You could watch this film with your eyes closed because Njan Marykutty isn’t bothered about how a scene is staged or a moment captured in cinema.
Does it matter, the film seems to ask itself in a quick scene where Mary, now working as a radio jockey, talks to a caller who is sad that she is leaving the show. Will you be back, he asks, and she replies in a verse, “One can never step into a river twice.” The caller doesn’t get poetic code. “River?” He asks and she chuckles. You need to beat some messages into pulp form because people aren’t prepared enough to receive them, the makers seem to say.
Nevertheless, it is hard to unsee the social filter that Ranjith has added to the characterisation of Mary. She is sophisticated, and has a refined sense of fashion; those not-so-inexpensive saris are always stiff and pinned at the shoulder. She comes through the complicated surgery like a breeze. She speaks fluent English, and is a top scorer in public exams. She has a past as a high-paid techie in Chennai. And her biggest advantage – her association with the church.
By sanitising Mary’s condition and situation, Ranjith’s job becomes easier, because he does not have to deal with real-life transphobia. The film presents Marykutty as a model citizen, and the film argues that she deserves a normal life because she is more perfect than anyone else. But, what if she were not?
The film also reiterates the quintessential capitalist ideologue that all you need to succeed in this world are talent and determination.
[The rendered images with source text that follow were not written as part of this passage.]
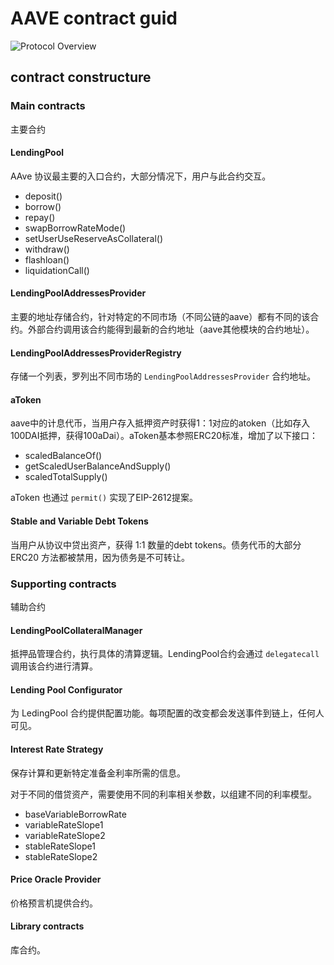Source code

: # AAVE contract guid

![Protocol Overview](https://files.gitbook.com/v0/b/gitbook-28427.appspot.com/o/assets%2F-M3C77KySce4HXyLqkEq%2F-MNbklkK7vNPshPbrCZ-%2F-MNbxHseq3eFT7u8gEo3%2Fimage.png?alt=media&token=61a006eb-8d2b-4de6-8498-05fc889feed3)

## contract constructure

### Main contracts

主要合约

#### LendingPool

AAve 协议最主要的入口合约，大部分情况下，用户与此合约交互。

- deposit()
- borrow()
- repay()
- swapBorrowRateMode()
- setUserUseReserveAsCollateral()
- withdraw()
- flashloan()
- liquidationCall()

#### LendingPoolAddressesProvider

主要的地址存储合约，针对特定的不同市场（不同公链的aave）都有不同的该合约。外部合约调用该合约能得到最新的合约地址（aave其他模块的合约地址）。

#### LendingPoolAddressesProviderRegistry

存储一个列表，罗列出不同市场的 `LendingPoolAddressesProvider` 合约地址。

#### aToken

aave中的计息代币，当用户存入抵押资产时获得1：1对应的atoken（比如存入100DAI抵押，获得100aDai）。aToken基本参照ERC20标准，增加了以下接口：

- scaledBalanceOf()
- getScaledUserBalanceAndSupply()
- scaledTotalSupply()

aToken 也通过 `permit()` 实现了EIP-2612提案。

#### Stable and Variable Debt Tokens

当用户从协议中贷出资产，获得 1:1 数量的debt tokens。债务代币的大部分 ERC20 方法都被禁用，因为债务是不可转让。

### Supporting contracts

辅助合约

#### LendingPoolCollateralManager

抵押品管理合约，执行具体的清算逻辑。LendingPool合约会通过 `delegatecall` 调用该合约进行清算。

#### Lending Pool Configurator

为 LedingPool 合约提供配置功能。每项配置的改变都会发送事件到链上，任何人可见。

#### Interest Rate Strategy

保存计算和更新特定准备金利率所需的信息。

对于不同的借贷资产，需要使用不同的利率相关参数，以组建不同的利率模型。

- baseVariableBorrowRate
- variableRateSlope1
- variableRateSlope2
- stableRateSlope1
- stableRateSlope2

#### Price Oracle Provider

价格预言机提供合约。

#### Library contracts

库合约。
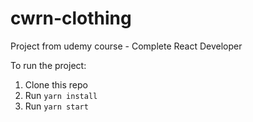 # cwrn-clothing
Project from udemy course - Complete React Developer

To run the project:

1. Clone this repo
2. Run `yarn install`
3. Run `yarn start`
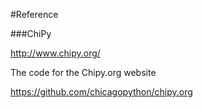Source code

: #Reference

###ChiPy

http://www.chipy.org/

The code for the Chipy.org website

https://github.com/chicagopython/chipy.org



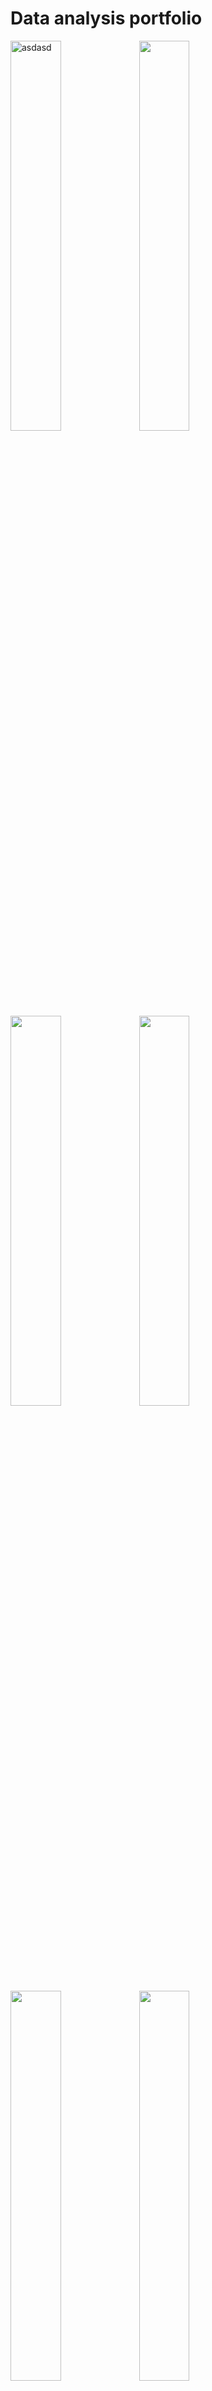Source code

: # Data analysis portfolio


<p float="left">
  <img src="https://user-images.githubusercontent.com/97033400/153880925-a2f6164a-4784-4a24-ad1a-8a00cc984a64.jpg" width="40%"/, title='asdasd'>
  <img src="https://user-images.githubusercontent.com/97033400/153874747-f435b1ac-c2c0-4007-8826-783fb2232115.jpg" width="40%"/>
  <img src="https://user-images.githubusercontent.com/97033400/153876107-da01c55f-bfa0-42a9-8f7d-b11062c6fba4.jpg" width="40%"/> 
  <img src="https://user-images.githubusercontent.com/97033400/153877515-6e775609-617e-450c-a04c-bc3ff01bad92.jpg" width="40%"/>
  <img src="https://user-images.githubusercontent.com/97033400/153877494-dfa7ad3e-b176-41d9-9145-4e7c9db9629f.jpg" width="40%"/>
  <img src="https://user-images.githubusercontent.com/97033400/153879839-c2ccf054-ced2-4092-940a-00dfb8d61c5a.jpg" width="40%"/>
  <img src="https://user-images.githubusercontent.com/97033400/153879945-7d4580ee-ab42-4763-8607-e92d93c00a6d.jpg" width="40%"/>
  <img src="https://user-images.githubusercontent.com/97033400/153879957-60aca26d-a679-4a12-bca7-b3b80041f13f.jpg" width="40%"/>
  <img src="https://user-images.githubusercontent.com/97033400/153879974-0f817132-20c7-4c46-9002-240852c9f915.jpg" width="40%"/>
  <img src="https://user-images.githubusercontent.com/97033400/153879989-3f372a67-5325-448f-b5f6-6ceebb2f360f.jpg" width="40%"/>
  <img src="https://user-images.githubusercontent.com/97033400/153886191-10d2d978-7bfa-4a61-b523-d604989d9667.jpg" width="40%"/>
  <img src="https://user-images.githubusercontent.com/97033400/153895458-3e8ff249-6872-4133-b5e8-e8da3140f0f4.jpg" width="40%"/>
  <img src="https://user-images.githubusercontent.com/97033400/153895484-96c1bcad-ac05-48f0-949f-57e456e580df.jpg" width="40%"/>
  <img src="https://user-images.githubusercontent.com/97033400/153895513-52997fa7-7839-486c-909b-801a0f461888.jpg" width="40%"/>
  <img src="https://user-images.githubusercontent.com/97033400/153895521-b20234b6-f3ff-4195-90d5-81582e829f3b.jpg" width="40%"/>
  <img src="https://user-images.githubusercontent.com/97033400/153895536-58da15dc-7d70-4833-a8a8-f836ead8feb0.jpg" width="40%"/>
  
</p>
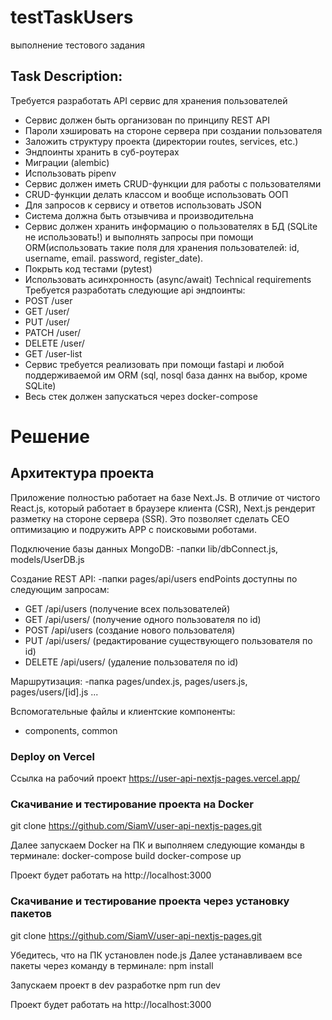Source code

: # testTaskUsers
выполнение тестового задания

## Task Description:
Требуется разработать API сервис для хранения пользователей
- Сервис должен быть организован по принципу REST API
- Пароли хэшировать на стороне сервера при создании пользователя
- Заложить структуру проекта (директории routes, services, etc.)
- Эндпоинты хранить в суб-роутерах
- Миграции (alembic)
- Использовать pipenv
- Сервис должен иметь CRUD-функции для работы с пользователями
- CRUD-функции делать классом и вообще использовать ООП
- Для запросов к сервису и ответов использовать JSON
- Система должна быть отзывчива и производительна
- Сервис должен хранить информацию о пользователях в БД (SQLite не использовать!) и выполнять запросы при помощи ORM(использовать такие поля для хранения пользователей: id, username, email. password, register_date).
- Покрыть код тестами (pytest)
- Использовать асинхронность (async/await)
Technical requirements
Требуется разработать следующие api эндпоинты:
- POST /user
- GET /user/<user-id>
- PUT /user/<user-id>
- PATCH /user/<user-id>
- DELETE /user/<user-id>
- GET /user-list
- Сервис требуется реализовать при помощи fastapi и любой поддерживаемой им ORM (sql, nosql база даннх на выбор, кроме SQLite)
- Весь стек должен запускаться через docker-compose

# Решение
## Архитектура проекта
Приложение полностью работает на базе Next.Js.
В отличие от чистого React.js, который работает в браузере клиента (CSR),
Next.js рендерит разметку на стороне сервера (SSR).
Это позволяет сделать CEO оптимизацию и подружить APP с поисковыми роботами.

Подключение базы данных MongoDB:
-папки lib/dbConnect.js, models/UserDB.js

Создание REST API:
-папки pages/api/users
endPoints доступны по следующим запросам:
- GET /api/users (получение всех пользователей)
- GET /api/users/<user-id> (получение одного пользователя по id)
- POST /api/users (создание нового пользователя)
- PUT /api/users/<user-id> (редактирование существующего пользователя по id)
- DELETE /api/users/<user-id> (удаление пользователя по id)

Маршрутизация:
-папка pages/undex.js, pages/users.js, pages/users/[id].js ...

Вспомогательные файлы и клиентские компоненты:
- components, common

### Deploy on Vercel
Ссылка на рабочий проект
https://user-api-nextjs-pages.vercel.app/

### Скачивание и тестирование проекта на Docker
git clone https://github.com/SiamV/user-api-nextjs-pages.git

Далее запускаем Docker на ПК и выполняем следующие команды в терминале:
docker-compose build
docker-compose up

Проект будет работать на http://localhost:3000

### Скачивание и тестирование проекта через установку пакетов
git clone https://github.com/SiamV/user-api-nextjs-pages.git

Убедитесь, что на ПК установлен node.js
Далее устанавливаем все пакеты через команду в терминале:
npm install

Запускаем проект в dev разработке
npm run dev

Проект будет работать на http://localhost:3000
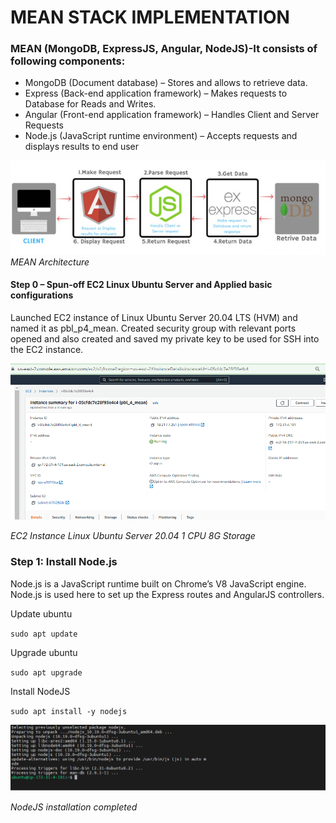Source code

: # MEAN STACK IMPLEMENTATION
### MEAN (MongoDB, ExpressJS, Angular, NodeJS)-It consists of following components:

-   MongoDB (Document database) – Stores and allows to retrieve data.
-   Express (Back-end application framework) – Makes requests to Database for Reads and Writes.
-   Angular (Front-end application framework) – Handles Client and Server Requests
-   Node.js (JavaScript runtime environment) – Accepts requests and displays results to end user

![MEAN Archictecture](./images/mean_arch.PNG)
*MEAN Architecture*

#### Step 0 – Spun-off EC2 Linux Ubuntu Server and Applied basic configurations

Launched EC2 instance of Linux Ubuntu Server 20.04 LTS (HVM) and named it as pbl_p4_mean. Created security group with relevant ports opened and also created and saved my private key to be used for SSH into the EC2 instance.


![EC2 Machine](./images/EC2_instance.PNG)

*EC2 Instance Linux Ubuntu Server 20.04 1 CPU 8G Storage*

### Step 1: Install Node.js

Node.js is a JavaScript runtime built on Chrome’s V8 JavaScript engine. Node.js is used here to set up the Express routes and AngularJS controllers.

Update ubuntu

`sudo apt update`

Upgrade ubuntu

`sudo apt upgrade`

Install NodeJS

`sudo apt install -y nodejs`

![NodeJS](./images/nodejs.PNG)

*NodeJS installation completed*

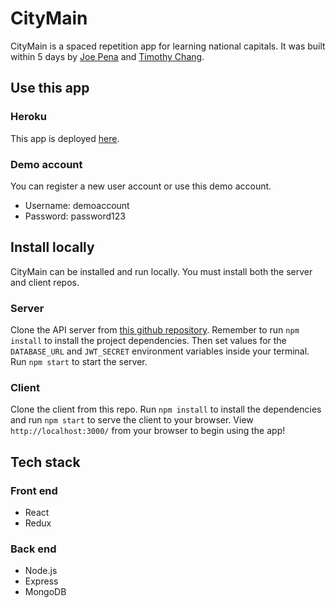 # CityMain

CityMain is a spaced repetition app for learning national capitals. It was built within 5 days by [Joe Pena](https://github.com/Joe-Pena) and [Timothy Chang](https://github.com/continuouslylearning).

## Use this app

### Heroku
This app is deployed [here](https://javthon-client.herokuapp.com/dashboard).
### Demo account
You can register a new user account or use this demo account.
- Username: demoaccount
- Password: password123

## Install locally
CityMain can be installed and run locally. You must install both the server and client repos.
### Server
Clone the API server from [this github repository](https://github.com/thinkful-ei24/timothy-joe-javthon-server.git). Remember to run `npm install` to install the project dependencies. Then set values for the `DATABASE_URL` and `JWT_SECRET` environment variables inside your terminal. Run `npm start` to start the server.

### Client
Clone the client from this repo. Run `npm install` to install the dependencies and run `npm start` to serve the client to your browser. View `http://localhost:3000/` from your browser to begin using the app!


## Tech stack
### Front end
- React
- Redux

### Back end
- Node.js
- Express
- MongoDB



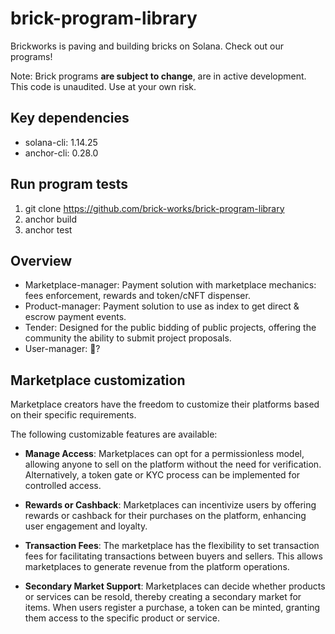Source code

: # brick-program-library

Brickworks is paving and building bricks on Solana. Check out our programs!

Note: Brick programs **are subject to change**, are in active development. This code is unaudited. Use at your own risk.

## Key dependencies

- solana-cli: 1.14.25
- anchor-cli: 0.28.0

## Run program tests

1. git clone https://github.com/brick-works/brick-program-library
2. anchor build
3. anchor test

## Overview

- Marketplace-manager: Payment solution with marketplace mechanics: fees enforcement, rewards and token/cNFT dispenser.
- Product-manager: Payment solution to use as index to get direct & escrow payment events.
- Tender: Designed for the public bidding of public projects, offering the community the ability to submit project proposals.
- User-manager: 🥸?

## Marketplace customization

Marketplace creators have the freedom to customize their platforms based on their specific requirements. 

The following customizable features are available:
  
- **Manage Access**: Marketplaces can opt for a permissionless model, allowing anyone to sell on the platform without the need for verification. Alternatively, a token gate or KYC process can be implemented for controlled access.

- **Rewards or Cashback**: Marketplaces can incentivize users by offering rewards or cashback for their purchases on the platform, enhancing user engagement and loyalty.

- **Transaction Fees**: The marketplace has the flexibility to set transaction fees for facilitating transactions between buyers and sellers. This allows marketplaces to generate revenue from the platform operations.
  
- **Secondary Market Support**: Marketplaces can decide whether products or services can be resold, thereby creating a secondary market for items. When users register a purchase, a token can be minted, granting them access to the specific product or service.
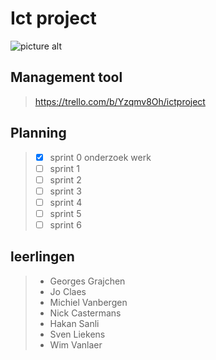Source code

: # Ict project
![picture alt](http://www.cleantechpunt.be/ctp/wp-content/uploads/2016/06/logo-UCll.png "UCLL")
## Management tool
>https://trello.com/b/Yzqmv8Oh/ictproject
## Planning
>* [X] sprint 0 onderzoek werk
>* [ ] sprint 1
>* [ ] sprint 2
>* [ ] sprint 3
>* [ ] sprint 4
>* [ ] sprint 5
>* [ ] sprint 6


## leerlingen

>* Georges Grajchen
>* Jo Claes 
>* Michiel Vanbergen 
>* Nick Castermans 
>* Hakan Sanli 
>* Sven Liekens
>* Wim Vanlaer 
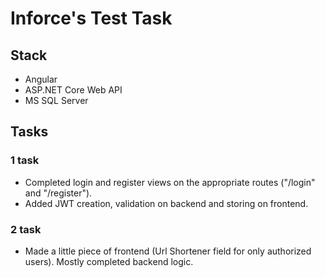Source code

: # Inforce's Test Task
## Stack
- Angular
- ASP.NET Core Web API
- MS SQL Server

## Tasks
### 1 task
- Completed login and register views on the appropriate routes ("/login" and "/register").
- Added JWT creation, validation on backend and storing on frontend.

### 2 task
- Made a little piece of frontend (Url Shortener field for only authorized users). Mostly completed backend logic.
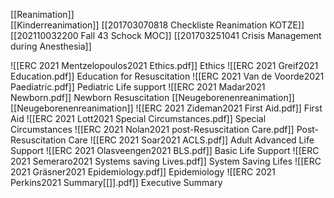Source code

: [[Reanimation]]  
[[Kinderreanimation]]
[[201703070818 Checkliste Reanimation KOTZE]]
[[202110032200 Fall 43 Schock MOC]]
[[201703251041 Crisis Management during Anesthesia]]


![[ERC 2021 Mentzelopoulos2021 Ethics.pdf]] Ethics
![[ERC 2021 Greif2021 Education.pdf]] Education for Resuscitation
![[ERC 2021  Van de Voorde2021 Paediatric.pdf]] Pediatric Life support
![[ERC 2021 Madar2021 Newborn.pdf]] Newborn Resuscitation  [[Neugeborenenreanimation]] [[Neugeborenenreanimation]]
![[ERC 2021 Zideman2021 First Aid.pdf]] First Aid
![[ERC 2021 Lott2021 Special Circumstances.pdf]] Special Circumstances
![[ERC 2021 Nolan2021 post-Resuscitation Care.pdf]] Post-Resuscitation Care
![[ERC 2021 Soar2021 ACLS.pdf]] Adult Advanced Life Support
![[ERC 2021 Olasveengen2021 BLS.pdf]] Basic Life Support
![[ERC 2021 Semeraro2021 Systems saving Lives.pdf]] System Saving Lifes
![[ERC 2021 Gräsner2021 Epidemiology.pdf]] Epidemiology
![[ERC 2021 Perkins2021 Summary[[]].pdf]] Executive Summary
The rest – the social, political and physical barriers and the complex nuances of it – are non-existent in Ranjith Sankar’s universe where the world magically opens up to anyone who has the skills-set and grit. The film, like every feel-inspired film made in Malayalam in this decade, quotes The Alchemist to prove its point.
The characters are caricatures in shades of white and black, but mostly white. The villains – two roadside rowdies and two policemen – are all that Marykutty has to overcome to lead a normal life. None of the sub-characters are adequately developed to emerge from Mary’s shadows. Marykutty’s sister’s fiance and his family lash out at the former for not informing them about her brother’s condition, and the woman’s mother weeps in front of the angry men and says a line that is traditionally used in Malayalam cinema to note the despair of every mother – “Please don’t ruin my daughter’s life.”
The pastor expresses hopelessness about people’s perception of Mary, and she smiles in reply. “It’s not because they are bad people. They need time to accept things.” Jayasurya’s portrayal of Mary isn’t very different from what he did in films such as Punyalan and Pretham, where he replaced a lot of expressions with an I-Know-It-All smile. While focussing on the undeterring courage of Mary, he completely unsees the fact that she is a human being in flesh and blood. The efforts he makes to ‘act’ is painfully visible. Njan Marykutty is far from the actor’s career best performance.
Njan Marykutty, in spite of the giant step it takes towards gender inclusiveness, is an opportunity lost, for it reduces cinema into statements and candyfloss moments. And for Ranjith, whose last film was the interestingly shot Ramante Eden Thottam, this is a return to the turf he is known for – movies where messages scream for attention and cinematic aesthetics take the backseat.